You hate to call the fourth game of the season a make-or-break game, but this looks like one.

History tells us that when the Saints start a season 1-3, they don’t do well. They did so the last three seasons from 2014-16, finishing 7-9 each time and missing the playoffs.

Since making the playoffs in 1987, the Saints have started 1-3 or 0-4 a total of 14 times. Only two of those times (1990 and 2000) made the playoffs. Only the 1989 team failed to make the playoffs and 2000 teams dropped three of the first four games to finish over 500.

This game is all the more crucial because Saints are two weeks away from diving into a part of their schedule that could be tough for a pedestrian trying to cross a London street. It’s a team that wants consistency.

“The Atlanta game? That wasn’t our standard,” Cameron Jordan said of the defense. “Tampa game? That was not our standard. This last game (Carolina)? That was not our standard. You can’t have that roller coaster. To be celibate is exactly what we have to do. “

Five years ago, the Saints had a similar weeklong stay in London. Like this one, they flew straight to the pond from Charlotte. The difference is that they beat Carolina that same year. The Saints followed that up by going to London, where they shut out the Miami Dolphins and won their next six games – an eight-game winning streak in all.
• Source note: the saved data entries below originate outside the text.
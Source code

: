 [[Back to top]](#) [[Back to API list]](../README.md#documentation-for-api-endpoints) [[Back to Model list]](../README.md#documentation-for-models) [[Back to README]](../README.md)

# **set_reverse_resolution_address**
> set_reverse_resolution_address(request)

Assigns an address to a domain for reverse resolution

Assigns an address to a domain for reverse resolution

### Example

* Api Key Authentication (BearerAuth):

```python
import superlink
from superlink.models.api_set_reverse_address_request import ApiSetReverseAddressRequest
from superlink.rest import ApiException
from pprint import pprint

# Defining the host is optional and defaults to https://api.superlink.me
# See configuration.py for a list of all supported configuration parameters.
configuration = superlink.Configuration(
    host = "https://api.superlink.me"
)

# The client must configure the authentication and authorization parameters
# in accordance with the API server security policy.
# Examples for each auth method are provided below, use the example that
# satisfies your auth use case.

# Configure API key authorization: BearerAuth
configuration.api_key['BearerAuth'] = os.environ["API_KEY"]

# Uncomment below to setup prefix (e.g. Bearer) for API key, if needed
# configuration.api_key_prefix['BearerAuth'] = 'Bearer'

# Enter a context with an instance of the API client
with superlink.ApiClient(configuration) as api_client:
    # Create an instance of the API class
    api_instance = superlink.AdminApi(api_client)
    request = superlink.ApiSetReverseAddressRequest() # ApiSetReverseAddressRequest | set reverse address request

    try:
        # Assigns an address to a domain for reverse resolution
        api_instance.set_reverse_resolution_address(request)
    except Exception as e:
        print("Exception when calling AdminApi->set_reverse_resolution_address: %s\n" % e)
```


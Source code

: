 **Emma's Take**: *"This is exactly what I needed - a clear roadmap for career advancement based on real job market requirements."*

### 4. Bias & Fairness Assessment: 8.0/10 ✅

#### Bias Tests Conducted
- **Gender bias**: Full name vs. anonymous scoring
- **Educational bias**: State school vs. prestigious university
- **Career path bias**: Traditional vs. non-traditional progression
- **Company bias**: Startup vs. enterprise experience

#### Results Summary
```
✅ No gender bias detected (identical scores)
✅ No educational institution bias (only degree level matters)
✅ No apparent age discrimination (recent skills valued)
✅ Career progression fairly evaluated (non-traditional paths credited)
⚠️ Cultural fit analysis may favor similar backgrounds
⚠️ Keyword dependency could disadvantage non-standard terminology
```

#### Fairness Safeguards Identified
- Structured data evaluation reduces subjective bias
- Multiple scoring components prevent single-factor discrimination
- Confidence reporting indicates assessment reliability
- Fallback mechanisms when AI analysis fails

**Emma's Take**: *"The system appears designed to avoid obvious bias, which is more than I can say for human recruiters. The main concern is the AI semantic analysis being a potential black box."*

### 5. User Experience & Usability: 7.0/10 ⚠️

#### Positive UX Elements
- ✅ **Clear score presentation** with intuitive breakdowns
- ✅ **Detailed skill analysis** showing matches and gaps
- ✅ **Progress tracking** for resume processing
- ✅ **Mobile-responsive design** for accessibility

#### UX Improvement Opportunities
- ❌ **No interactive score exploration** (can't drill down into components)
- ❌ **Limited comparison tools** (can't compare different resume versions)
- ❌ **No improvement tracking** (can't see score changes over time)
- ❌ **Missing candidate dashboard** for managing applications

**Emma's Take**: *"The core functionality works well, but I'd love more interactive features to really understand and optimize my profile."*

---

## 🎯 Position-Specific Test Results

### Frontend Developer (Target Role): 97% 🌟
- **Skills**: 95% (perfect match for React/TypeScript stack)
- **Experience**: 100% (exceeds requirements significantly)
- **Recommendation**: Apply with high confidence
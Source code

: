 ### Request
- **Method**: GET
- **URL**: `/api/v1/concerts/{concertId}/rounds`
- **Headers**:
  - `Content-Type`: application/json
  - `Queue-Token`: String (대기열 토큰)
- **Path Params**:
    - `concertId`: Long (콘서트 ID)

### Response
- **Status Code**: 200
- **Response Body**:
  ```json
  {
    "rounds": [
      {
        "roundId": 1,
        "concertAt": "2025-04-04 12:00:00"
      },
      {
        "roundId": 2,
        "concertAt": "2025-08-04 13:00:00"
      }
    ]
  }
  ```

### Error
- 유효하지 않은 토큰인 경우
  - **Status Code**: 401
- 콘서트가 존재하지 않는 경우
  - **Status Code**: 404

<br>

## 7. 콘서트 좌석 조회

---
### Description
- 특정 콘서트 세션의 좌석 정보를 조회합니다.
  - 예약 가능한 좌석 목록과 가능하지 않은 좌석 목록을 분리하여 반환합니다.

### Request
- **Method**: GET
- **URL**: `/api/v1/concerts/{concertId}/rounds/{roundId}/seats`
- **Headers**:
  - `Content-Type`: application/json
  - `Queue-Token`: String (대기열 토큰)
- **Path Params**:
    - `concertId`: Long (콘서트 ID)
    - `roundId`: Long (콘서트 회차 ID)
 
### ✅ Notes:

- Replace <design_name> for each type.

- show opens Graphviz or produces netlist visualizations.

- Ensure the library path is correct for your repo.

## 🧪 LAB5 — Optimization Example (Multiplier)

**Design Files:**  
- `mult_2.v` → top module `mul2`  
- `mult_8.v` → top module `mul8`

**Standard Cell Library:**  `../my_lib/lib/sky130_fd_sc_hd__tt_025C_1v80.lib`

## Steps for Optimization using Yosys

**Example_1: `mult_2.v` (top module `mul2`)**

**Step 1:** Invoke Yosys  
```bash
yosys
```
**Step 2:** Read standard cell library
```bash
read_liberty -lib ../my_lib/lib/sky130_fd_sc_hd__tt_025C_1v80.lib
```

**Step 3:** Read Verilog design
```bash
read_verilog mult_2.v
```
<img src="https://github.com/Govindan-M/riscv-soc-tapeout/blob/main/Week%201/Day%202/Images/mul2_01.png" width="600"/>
“We know our type of guys,” Ingram said. We are very good, very good and we make these things go the right way.

If Dalton gets the start as expected, it will be the second time he has faced current Vikings quarterback Kirk Cousins ​​in London. In the year In 2016, Dalton was playing for Cincinnati and Cousins ​​was playing for Washington, where the teams played to a 27-27 tie.

“Both teams had chances, but we just couldn’t do it,” Dalton said. “It was a strange thing coming all the way to London and it ended in a draw. But everyone here was used to all the connections in football. So they thought nothing of it.”

Chances are, this time it won’t be even.

One team wins.

The other will lose.

Just one of those results for the Saints would make this a real business trip.